Antimicrobial resistance (AMR)
AMR poses a major threat to human health around the world. AMR occurs when microorganisms, such as bacteria, adapt in ways that make currently available treatments for infections less effective.
Photo by CDC, Unsplash.
Key findings
Based on estimates for 204 countries and territories, IHME’s paper “Global burden of bacterial antimicrobial resistance 1990–2021: a systematic analysis with forecasts to 2050” reveals that AMR will continue to be a leading cause of death globally.
Nearly 5 million people who died suffered from AMR-related illness, such as a resistant lower respiratory or bloodstream infection, in 2021.
Over a million people are now dying each year solely because bacteria have become resistant to treatment (deaths directly attributable to resistance).
Deaths attributable to AMR are projected to reach nearly 2 million by 2050.
92 million infectious deaths (including both those involving AMR and those that are caused by a drug-susceptible pathogen) could be prevented between 2025 and 2050 through a combination of better health care for severe infections and access to antibiotics.
Inequalities across regions are significant.
Out of the 92 million deaths that could be averted through better health care for severe infections and access to antibiotics, many of them would be in sub-Saharan Africa and South Asia, underscoring inequalities across location.
AMR threatens health systems everywhere.
Use the MICROBE (Measuring Infectious Causes and Resistance Outcomes for Burden Estimation) tool to visualize the health estimates of infections, pathogens, and antimicrobial resistance across different geographies and time periods.
How do we combat AMR?
Bacteria are gaining resistance faster than new antibiotics can be developed, but decision-makers can use this information about AMR to inform development of new drugs or vaccines. Effective vaccines are particularly important since they would reduce the need for antibiotic use.
In the meantime, essential medicines need to be made accessible. In addition, more data is needed, particularly from lower-income countries; increasing high-quality tracking of AMR would bring greater clarity to this issue and empower doctors to make informed prescribing decisions in the clinic.
There are more immediate actions that can help countries around the world protect their health systems against the threat of AMR:
- Take greater action to monitor and control infections, globally, nationally and within individual hospitals.
- Accelerate our support for infection prevention and control, as well as expand access to vaccines and clean water and sanitation.
- Optimize our use of antibiotics unrelated to treating human disease, such as in food and animal production – taking a One Health approach and recognizing the interconnection between human and animal health.

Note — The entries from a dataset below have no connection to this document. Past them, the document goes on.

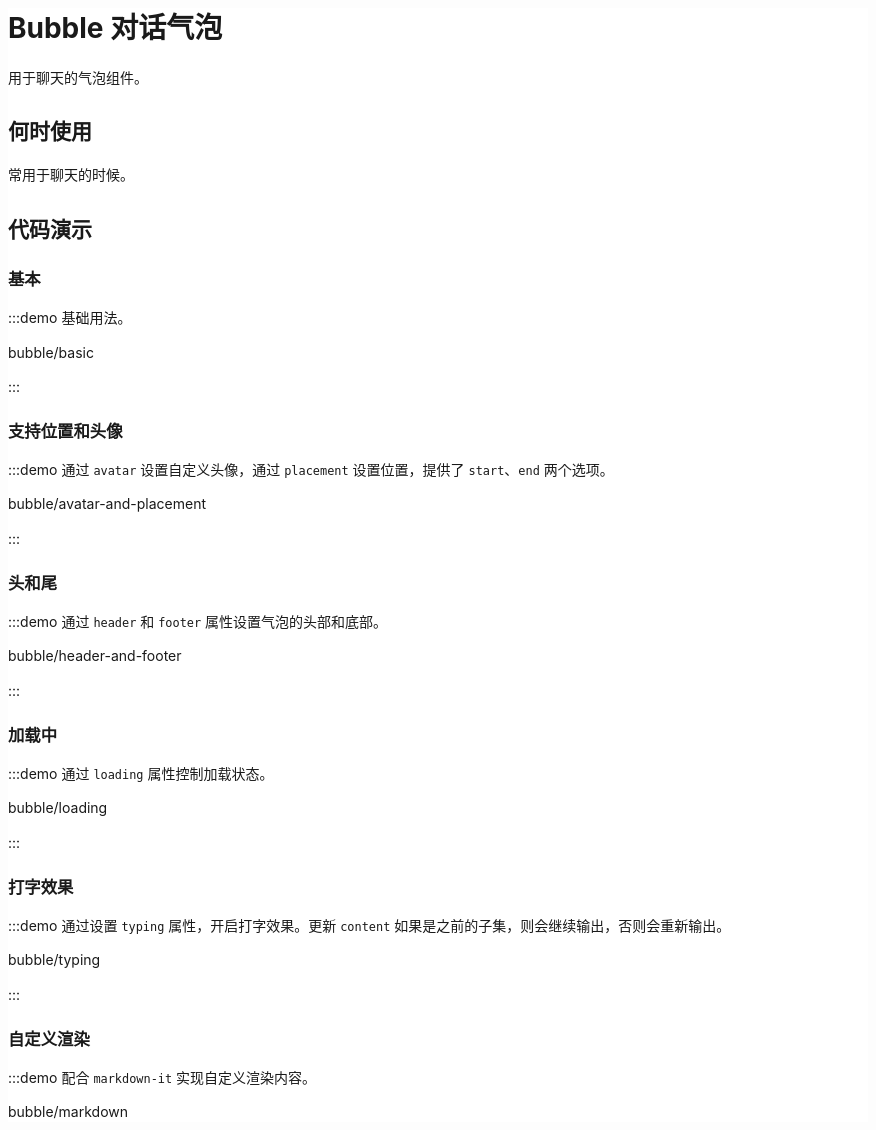 
# Bubble 对话气泡

用于聊天的气泡组件。

## 何时使用

常用于聊天的时候。

## 代码演示

### 基本

:::demo 基础用法。

bubble/basic

:::

### 支持位置和头像

:::demo 通过 `avatar` 设置自定义头像，通过 `placement` 设置位置，提供了 `start`、`end` 两个选项。

bubble/avatar-and-placement

:::

### 头和尾

:::demo 通过 `header` 和 `footer` 属性设置气泡的头部和底部。

bubble/header-and-footer

:::

### 加载中

:::demo 通过 `loading` 属性控制加载状态。

bubble/loading

:::

### 打字效果

:::demo 通过设置 `typing` 属性，开启打字效果。更新 `content` 如果是之前的子集，则会继续输出，否则会重新输出。

bubble/typing

:::

### 自定义渲染

:::demo 配合 `markdown-it` 实现自定义渲染内容。

bubble/markdown
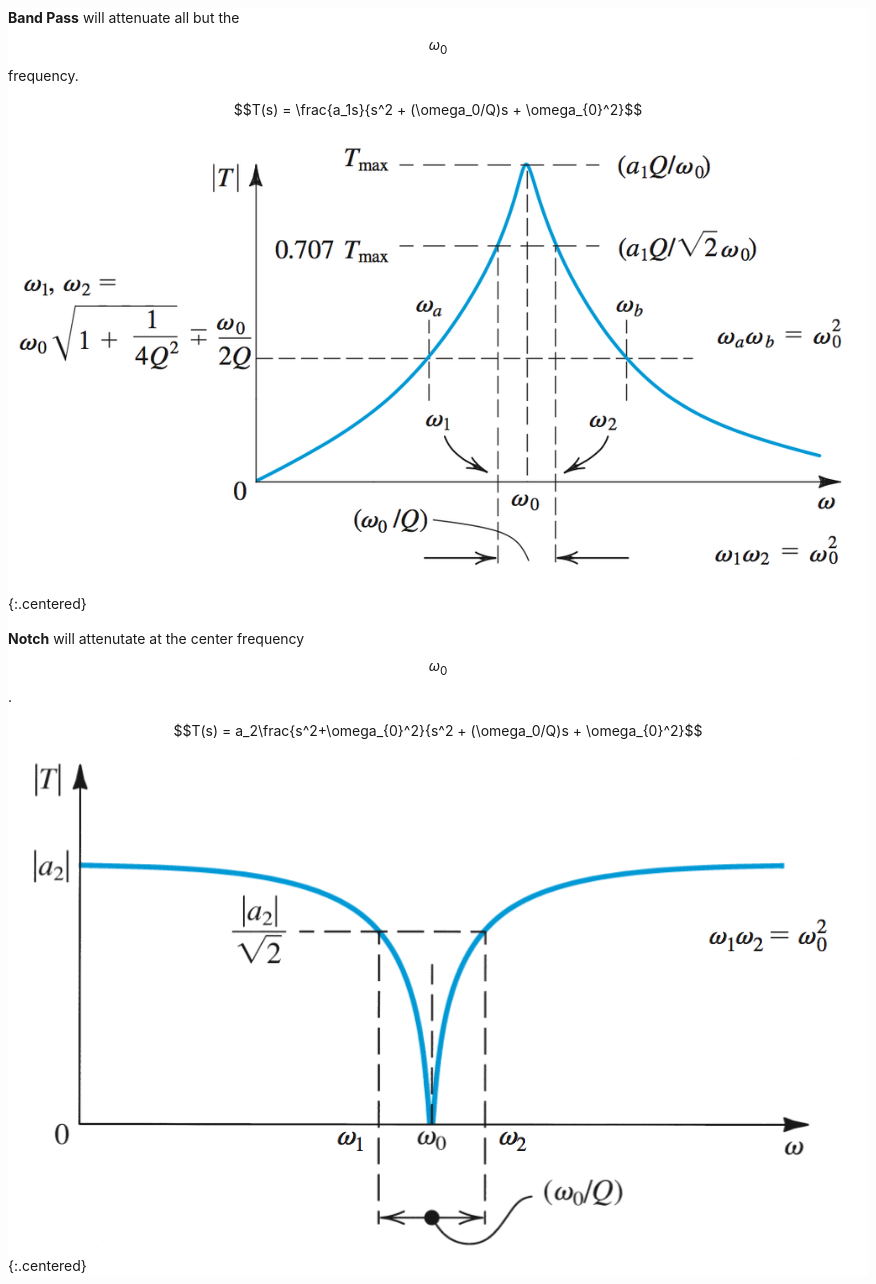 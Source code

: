 **Band Pass** will attenuate all but the $$\omega_0$$ frequency.

$$T(s) = \frac{a_1s}{s^2 + (\omega_0/Q)s + \omega_{0}^2}$$

![Band Pass](/assets/img/study-guides/circuits-ii/bandpass3.png){:.centered}

**Notch** will attenutate at the center frequency $$\omega_0$$.

$$T(s) = a_2\frac{s^2+\omega_{0}^2}{s^2 + (\omega_0/Q)s + \omega_{0}^2}$$

![Notch](/assets/img/study-guides/circuits-ii/notch.png){:.centered}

- Be thoughtful about our use of antimicrobial treatments – expanding access to lifesaving antibiotics where needed, minimizing use where it is not necessary to improve human health, and acting according to the World Health Organization Global Action Plan and AWaRE guidelines.
- Increase funding at every stage of the development pipeline for new antimicrobials targeting priority pathogens – from research for high-priority bacteria, such as K. pneumoniae and E. coli, to securing access through innovative market solutions.
See the impact in your country
We developed individual country briefings on AMR for 204 countries and territories. These briefings are intended for key stakeholders working on AMR to help raise awareness of the real burden of antimicrobial resistance across different countries and regions.
Common questions about AMR
Antimicrobial resistance occurs when changes in bacteria or other pathogens cause the drugs used to treat infections to become less effective.
When antibiotics are misused or overused, resistance can develop. Lack of access to clean water, handwashing facilities, and general sanitation and hygiene increases the spread of pathogens, as does inadequate control and prevention of diseases in health care settings. In places where diagnostic capabilities (such as microbiology laboratories) are limited, it can be difficult to pinpoint the cause of an infection and which drugs will work best to combat it.
When first developed, antibiotics were a major breakthrough in medical science, providing reliable treatments for infectious diseases. But as organisms become resistant to drugs, we have fewer tools in our treatment toolbox. Some bacteria are already resistant to multiple drugs, and there are concerns about pathogens developing resistance to all current therapies. Such a “superbug” could spread unchecked through populations, potentially causing another global pandemic.
Various types of infections are caused by resistant bacteria, including infections of the lower respiratory tract, urinary tract, bloodstream, and abdomen.
Children under 5 years are at particular risk of acquiring an AMR infection because they interact with more unsanitary environments and have a less developed immune system. Elderly people, especially those with comorbidities, are similarly threatened. As AMR increases, more and more people will be at risk.